DATA FOR ANALYSIS |

- - - -

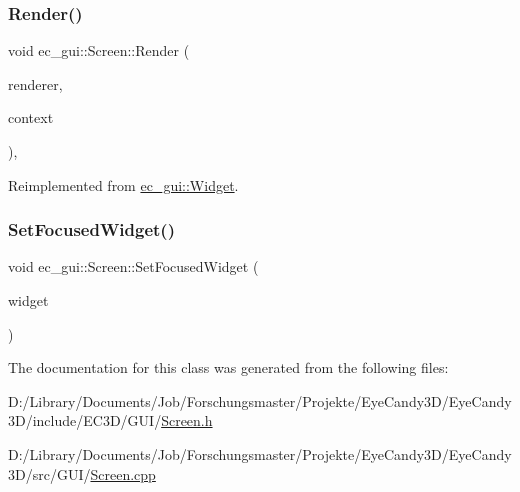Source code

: \subsubsection{\texorpdfstring{Render()}{Render()}}
{\footnotesize\ttfamily void ec\+\_\+gui\+::\+Screen\+::\+Render (\begin{DoxyParamCaption}\item[{\mbox{\hyperlink{classec__gui_1_1_g_u_i_renderer}{G\+U\+I\+Renderer}} \&}]{renderer,  }\item[{\mbox{\hyperlink{classec__gui_1_1_g_u_i_rendering_context}{G\+U\+I\+Rendering\+Context}} \&}]{context }\end{DoxyParamCaption})\hspace{0.3cm}{\ttfamily [override]}, {\ttfamily [virtual]}}



Reimplemented from \mbox{\hyperlink{classec__gui_1_1_widget_a5a8b9275293ea433e6ba8fec3e7b5232}{ec\+\_\+gui\+::\+Widget}}.

\mbox{\label{classec__gui_1_1_screen_afad8f0e7494006c1c44953851dc8d9d4}} 
\subsubsection{\texorpdfstring{Set\+Focused\+Widget()}{SetFocusedWidget()}}
{\footnotesize\ttfamily void ec\+\_\+gui\+::\+Screen\+::\+Set\+Focused\+Widget (\begin{DoxyParamCaption}\item[{\mbox{\hyperlink{classec__gui_1_1_widget}{Widget}} $\ast$}]{widget }\end{DoxyParamCaption})}



The documentation for this class was generated from the following files\+:\begin{DoxyCompactItemize}
\item 
D\+:/\+Library/\+Documents/\+Job/\+Forschungsmaster/\+Projekte/\+Eye\+Candy3\+D/\+Eye\+Candy3\+D/include/\+E\+C3\+D/\+G\+U\+I/\mbox{\hyperlink{_screen_8h}{Screen.\+h}}\item 
D\+:/\+Library/\+Documents/\+Job/\+Forschungsmaster/\+Projekte/\+Eye\+Candy3\+D/\+Eye\+Candy3\+D/src/\+G\+U\+I/\mbox{\hyperlink{_screen_8cpp}{Screen.\+cpp}}\end{DoxyCompactItemize}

- - - -

HOW TO COMPLETE THIS TASK |
If a line in the data above holds the string "void", report that line.

TASK ANSWER |
{\footnotesize\ttfamily void ec\+\_\+gui\+::\+Screen\+::\+Render (\begin{DoxyParamCaption}\item[{\mbox{\hyperlink{classec__gui_1_1_g_u_i_renderer}{G\+U\+I\+Renderer}} \&}]{renderer,  }\item[{\mbox{\hyperlink{classec__gui_1_1_g_u_i_rendering_context}{G\+U\+I\+Rendering\+Context}} \&}]{context }\end{DoxyParamCaption})\hspace{0.3cm}{\ttfamily [override]}, {\ttfamily [virtual]}}
{\footnotesize\ttfamily void ec\+\_\+gui\+::\+Screen\+::\+Set\+Focused\+Widget (\begin{DoxyParamCaption}\item[{\mbox{\hyperlink{classec__gui_1_1_widget}{Widget}} $\ast$}]{widget }\end{DoxyParamCaption})}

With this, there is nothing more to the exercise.